最後に,intrのシグナル用スレッドを終了して終わりです.
おつかれさまでした.
おまけ:もう少し実用的なWebサーバーに改良してみた
このブログを配信できるようにしてみました.
まず,リクエストのたびにコネクションを切っていてはPCBがいくつあっても足りないので,ちゃんとContent-Length
を返すようにしてコネクションを使いまわし,Keep-Aliveっぽい動作にしました. っぽい と言っているのには理由があって,このサーバーはTCP RECEIVE Callごとに1つのリクエストしか処理しません.セグメントをまたいだリクエストは無視する雑な実装です.
次に,ブラウザは6並列で接続してくるので,こちらも並列で受け付けるようにpthreadを使いました.
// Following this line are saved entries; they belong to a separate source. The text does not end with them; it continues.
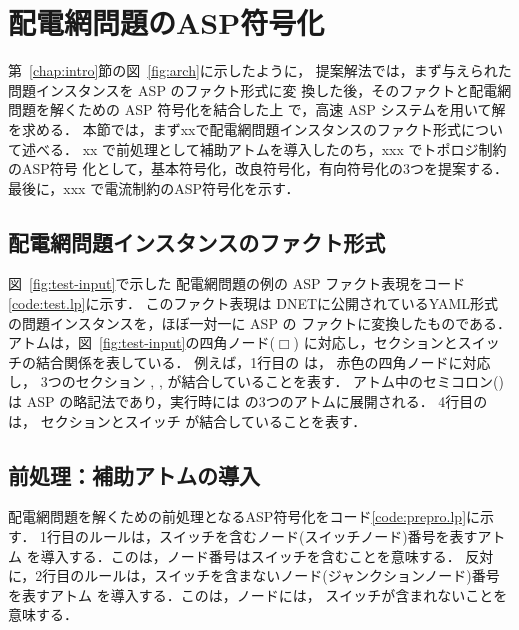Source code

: ﻿\section{配電網問題のASP符号化}\label{chap:encode}

第~\ref{chap:intro}節の図~\ref{fig:arch}に示したように，
提案解法では，まず与えられた問題インスタンスを ASP のファクト形式に変
換した後，そのファクトと配電網問題を解くための ASP 符号化を結合した上
で，高速 ASP システム{\clingo}を用いて解を求める．
%
本節では，まずxxで配電網問題インスタンスのファクト形式について述べる．
xx で前処理として補助アトムを導入したのち，xxx でトポロジ制約のASP符号
化として，基本符号化，改良符号化，有向符号化の3つを提案する．
最後に，xxx で電流制約のASP符号化を示す．

\subsection{配電網問題インスタンスのファクト形式}



図~\ref{fig:test-input}で示した
配電網問題の例の ASP ファクト表現をコード\ref{code:test.lp}に示す．
このファクト表現は
DNETに公開されているYAML形式の問題インスタンスを，ほぼ一対一に ASP の
ファクトに変換したものである．
%
アトムは，図~\ref{fig:test-input}の四角ノード($\Box$)
に対応し，セクションとスイッチの結合関係を表している．
例えば，1行目の
は，
赤色の四角ノードに対応し，
3つのセクション
, , 
が結合していることを表す．
アトム中のセミコロン(\code{;})は ASP の略記法であり，実行時には
の3つのアトムに展開される．
%
4行目のは，
セクションとスイッチ
が結合していることを表す．

\subsection{前処理：補助アトムの導入}
配電網問題を解くための前処理となるASP符号化をコード\ref{code:prepro.lp}に示す．
1行目のルールは，スイッチを含むノード(スイッチノード)番号を表すアトム
を導入する．このは，ノード番号はスイッチを含むことを意味する．
反対に，2行目のルールは，スイッチを含まないノード(ジャンクションノード)番号を表すアトム
を導入する．このは，ノードには，
スイッチが含まれないことを意味する．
また,URLのパースも行いました.Getパラメタを削除したり,/
で終わっているときにindex.html
を補完したり,URIデコードを自前で行ったり……
文字がたくさん流れててかっこいいですね.
// URIデコード処理
size_t uri_decode(const char *src, const size_t srclen, char *dst) { /* ... */ }
void http_handler(int soc, uint8_t *reqbuf, size_t reqsize) {
// URLをパースする
// ファイルを開く
// ファイルを読んでレスポンスする
while (read(/* ... */) != 0) {
tcp_send(/* ... */);
}
}
// Worker
void *worker_thread(void *param) {
// 通信が切れたら再度接続を待つ
while (/* ... */) {
int soc = tcp_open_rfc793(/*... */);
// 接続が切れるまで同じソケットで通信する
while (/* ... */) {
http_handler(/* ... */);
}
tcp_close(soc);
}
return NULL;
}
int main(int argc, char *argv[]) {
// プロトコルスタックを初期化
pthread_t thread;
// 16並列で受け付ける
for (int i = 0; i < 16; i++) {
pthread_create(/* ... */);
}
pthread_join(thread, NULL);
// プロトコルスタックを終了
return 0;
}
まとめ
Webページが表示されるまでを,プロトコルスタックの観点から追いかけてみました.今回の例は,名前解決もTLSも無しという最も単純なものでしたが,それでも1つずつ追いかけていくと結構な分量になりました.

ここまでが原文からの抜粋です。